Лестница оказалась узкой, крутой, но
для Аполлинарии это препятствием не стало — молодые ноги, обутые в
невероятно удобные башмачки, мгновенно снесли её по ступеням вниз,
и уже через минуту она вышла из подъезда на улицу, щурясь от яркого
летнего солнца.
***
— Вы только полюбуйтесь. Ни тебе
«здрасти», ни тебе «пожалуйста», — произнес голос откуда-то сбоку.
— Ну и молодежь пошла. Никакого уважения к старшим.
Аполлинария повернулась на этот
голос, и увидела, что у подъезда, в тени выступа стены, стоит
лавочка, на которой сидят три старухи, каждая — с вязанием в руках.
Выглядели они странновато.
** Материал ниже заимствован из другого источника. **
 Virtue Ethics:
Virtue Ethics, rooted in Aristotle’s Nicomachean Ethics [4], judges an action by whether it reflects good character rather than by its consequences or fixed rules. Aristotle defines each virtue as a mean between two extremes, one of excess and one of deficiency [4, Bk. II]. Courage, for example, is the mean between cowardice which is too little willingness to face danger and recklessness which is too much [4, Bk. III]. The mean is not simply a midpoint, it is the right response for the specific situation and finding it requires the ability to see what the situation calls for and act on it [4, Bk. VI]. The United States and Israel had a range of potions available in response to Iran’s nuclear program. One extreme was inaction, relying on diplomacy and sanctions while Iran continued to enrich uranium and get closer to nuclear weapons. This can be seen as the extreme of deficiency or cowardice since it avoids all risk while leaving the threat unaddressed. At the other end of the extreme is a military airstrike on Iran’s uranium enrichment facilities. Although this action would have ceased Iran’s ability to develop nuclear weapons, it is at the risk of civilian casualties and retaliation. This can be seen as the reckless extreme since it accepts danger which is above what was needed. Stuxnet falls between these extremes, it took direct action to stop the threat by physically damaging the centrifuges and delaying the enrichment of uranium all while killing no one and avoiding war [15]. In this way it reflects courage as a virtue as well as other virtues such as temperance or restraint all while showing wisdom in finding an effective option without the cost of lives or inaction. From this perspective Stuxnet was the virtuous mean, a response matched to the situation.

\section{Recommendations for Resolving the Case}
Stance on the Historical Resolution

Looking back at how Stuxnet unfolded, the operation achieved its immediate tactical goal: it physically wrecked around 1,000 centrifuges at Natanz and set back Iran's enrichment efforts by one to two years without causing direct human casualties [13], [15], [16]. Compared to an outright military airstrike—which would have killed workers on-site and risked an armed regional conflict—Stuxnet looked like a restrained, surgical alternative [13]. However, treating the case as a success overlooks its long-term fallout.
Первая, та, которая сидела ближе всех к
двери, оказалась худой, жилистой; она держала в руках небольшой
клубок, на который наматывала нитки. Одежда этой старухи была
серой, словно бы сильно выцветшей, и клубок тоже был серый, и лицо
словно бы серое, вот только взгляд у старухи оказался пристальный и
цепкий — Аполлинария догадалась, что ругалась сейчас именно
она.
— А что ты хочешь, Ноночка? —
спросила вторая старуха. — Такая эпоха. Они уже и не помнят, что
можно иначе.
— Я, Мирра, хочу, чтобы всё-таки
помнили, — проворчала первая старуха. Вторая, которую первая
назвала Миррой, толстенькая, плотненькая, выглядела несколько
приятней, но взгляд имела очень похожий, пристальный и цепкий.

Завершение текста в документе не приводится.